The Tree of Life, Terrence Malick's new film starring Brad Pitt and Sean Penn left me underwhelmed, an ironic result given the film's attempt to overwhelm the viewer with images, cuts and its jolting lack of narrative. It won the Palme d'Or at Cannes (the festival's highest prize), and I think I know why. When people see a movie that is different in some remarkable way--and The Tree of Life certainly is that--they think they are supposed to like it. The Tree of Life has the added benefit of being about "the big questions," presenting a juxtaposition of the beauty and vastness of the universe with the beauty and grace of the nuclear family capped off with voiceovers asking simple (and yet somehow stilted) questions of what most would assume to be God.

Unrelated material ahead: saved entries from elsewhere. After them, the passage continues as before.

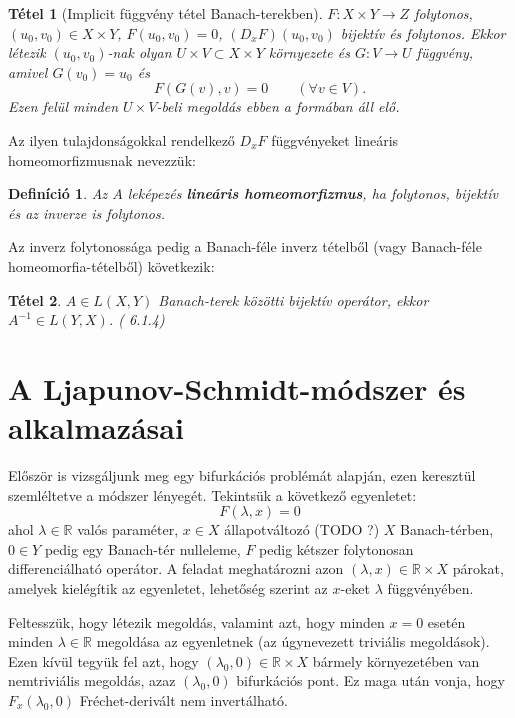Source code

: \documentclass[oneside, titlepage, 12pt, a4paper]{report}
\newtheorem{theorem}{Tétel}[section]
\newtheorem{definition}{Definíció}[section]
\begin{document}
\begin{theorem}[Implicit függvény tétel Banach-terekben]
\label{implicit}
$F : X \times Y \rightarrow Z$ folytonos, $(u_0, v_0) \in X \times Y$, $F(u_0, v_0) = 0$, $(D_xF)(u_0, v_0)$ bijektív és folytonos. Ekkor létezik $(u_0, v_0)$-nak olyan $U \times V \subset X \times Y$ környezete és $G:V \rightarrow U$ függvény, amivel $G(v_0) = u_0$ és
\begin{equation*}
F(G(v), v) = 0 \qquad (\forall v \in V).
\end{equation*}
Ezen felül minden $U \times V$-beli megoldás ebben a formában áll elő. \cite{IFaLS}
\end{theorem}
Az ilyen tulajdonságokkal rendelkező $D_xF$ függvényeket lineáris homeomorfizmusnak nevezzük:
\begin{definition}
Az $A$ leképezés \textbf{lineáris homeomorfizmus}, ha folytonos, bijektív és az inverze is folytonos.
\end{definition}
Az inverz folytonossága pedig a Banach-féle inverz tételből (vagy Banach-féle homeomorfia-tételből) következik:
\begin{theorem}
$A \in L(X, Y)$ Banach-terek közötti bijektív operátor, ekkor $A^{-1} \in L(Y, X)$. (\cite{funkanal} 6.1.4) %
\end{theorem}


\onehalfspacing
\chapter{A Ljapunov-Schmidt-módszer és alkalmazásai}
\label{chap:LjapunovSchmidt}

Először is vizsgáljunk meg egy bifurkációs problémát \cite{CSiAM} alapján, ezen keresztül szemléltetve a módszer lényegét. Tekintsük a következő egyenletet:
\begin{equation*}
F(\lambda, x) = 0
\end{equation*}
ahol $\lambda \in \mathbb{R}$ valós paraméter, $x \in X$ állapotváltozó (TODO ?) $X$ Banach-térben, $0 \in Y$ pedig egy Banach-tér nulleleme, $F$ pedig kétszer folytonosan differenciálható operátor. A feladat meghatározni azon $(\lambda, x) \in \mathbb{R} \times X$ párokat, amelyek kielégítik az egyenletet, lehetőség szerint az $x$-eket $\lambda$ függvényében.

Feltesszük, hogy létezik megoldás, valamint azt, hogy minden $x = 0$ esetén minden $\lambda \in \mathbb{R}$ megoldása az egyenletnek (az úgynevezett triviális megoldások). Ezen kívül tegyük fel azt, hogy $(\lambda_0, 0) \in \mathbb{R} \times X$ bármely környezetében van nemtriviális megoldás, azaz $(\lambda_0, 0)$ bifurkációs pont. Ez maga után vonja, hogy $F_x(\lambda_0, 0)$ Fréchet-derivált nem invertálható.
\end{document}
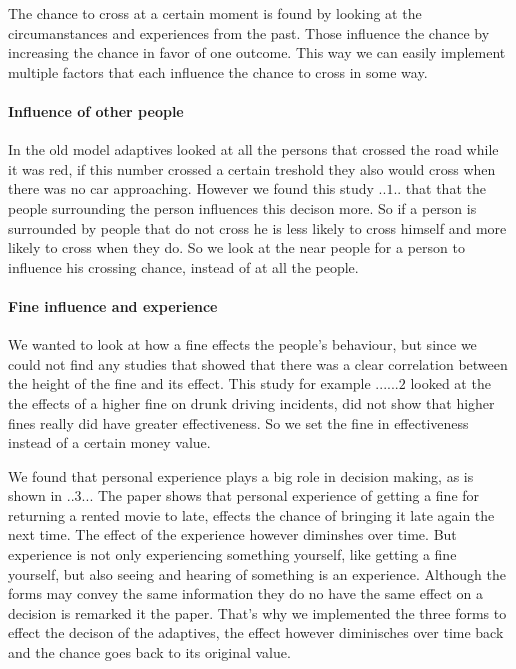 \documentclass[a4paper]{article}
\begin{document}
The chance to cross at a certain moment is found by looking at the circumanstances and experiences from the past. Those influence the chance by increasing the chance in favor of one outcome. This way we can easily implement multiple factors that each influence the chance to cross in some way. 

\paragraph{Influence of other people}
In the old model adaptives looked at all the persons that crossed the road while it was red, if this number crossed a certain treshold they also would cross when there was no car approaching. However we found this study  ..$1$.. that that the people surrounding the person influences this decison more. So if a person is surrounded by people that do not cross he is less likely to cross himself and more likely to cross when they do. So we look at the near people for a person to influence his crossing chance, instead of at all the people. 

\paragraph{Fine influence and experience}
We wanted to look at how a fine effects the people's behaviour, but since we could not find any studies that showed that there was a clear correlation between the height of the fine and its effect. This study for example ......$2$ looked at the the effects of a higher fine on drunk driving incidents, did not show that higher fines really did have greater effectiveness. So we set the fine in effectiveness instead of a certain money value. 

We found that personal experience plays a big role in decision making, as is shown in ..$3$... The paper shows that personal experience of getting a fine for returning a rented movie to late, effects the chance of bringing it late again the next time. The effect of the experience however diminshes over time. But experience is not only experiencing something yourself, like getting a fine yourself, but also seeing and hearing of something is an experience. Although the forms may convey the same information they do no have the same effect on a decision is remarked it the paper. That's why we implemented the three forms to effect the decison of the adaptives, the effect however diminisches over time back and the chance goes back to its original value.
\end{document}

The journey of the family's oldest son is set against the images of creation Malick provides in the first twenty or so minutes of the film. After a neighborhood boy drowns in front of him, the oldest son asks God, "If you're not going to be good, why should I?" From there he spirals into acts of boyhood mischief that draw him away from his family and ultimately, himself. The best part about this film is how Malick is able to convey the gravity of just one young person's rather common mistakes. In another film, for instance, a twelve year-old boy shooting his brother with a bb gun could have a completely different tone and purpose (my dad shot his brother in the leg with a bb gun and the story always seemed more hilarious than tragic). Malick manages to turn what some might dismiss as the trials of growing up into an interesting commentary on sin and redemption.
I appreciate the attention Malick pays in this film to the relationship between the mistakes we make (especially in our families) and the cosmos. The film lacks a driving narrative but manages to make the viewer care about what is happening in this one family. It moves from the particular to the universal and back again, presumably to highlight the space between feeling completely inevitable and utterly insignificant that form the poles of our searching for God.
So this review sounds favorable but I have some issues with this film. The first is that it should not have been a feature-length film. I think Malick could have done a beautiful, halting job in like an hour. Too many images in the beginning made it feel more like Planet Earth than anything and I was distracted by the form and began to question the content (judging only by the shifting of the people in their seats around me, I would say I'm probably not alone on this one).
Secondly, for me, the ending added little to what came before it in terms of sin and redemption. All the beach-walking and hugging reminded me of several moments in other films that I hate. What is awesome about the majority of the movie is what I mentioned above: Malick drawing the universe and the family in ways that puts them in the same cosmos. Personally, I think the other-worldly beachland verges on undermining the very space he creates in the rest of the film.
Overall it's worth seeing, if only so you'll be able to nuance the inevitable and uncritical cocktail party reviews.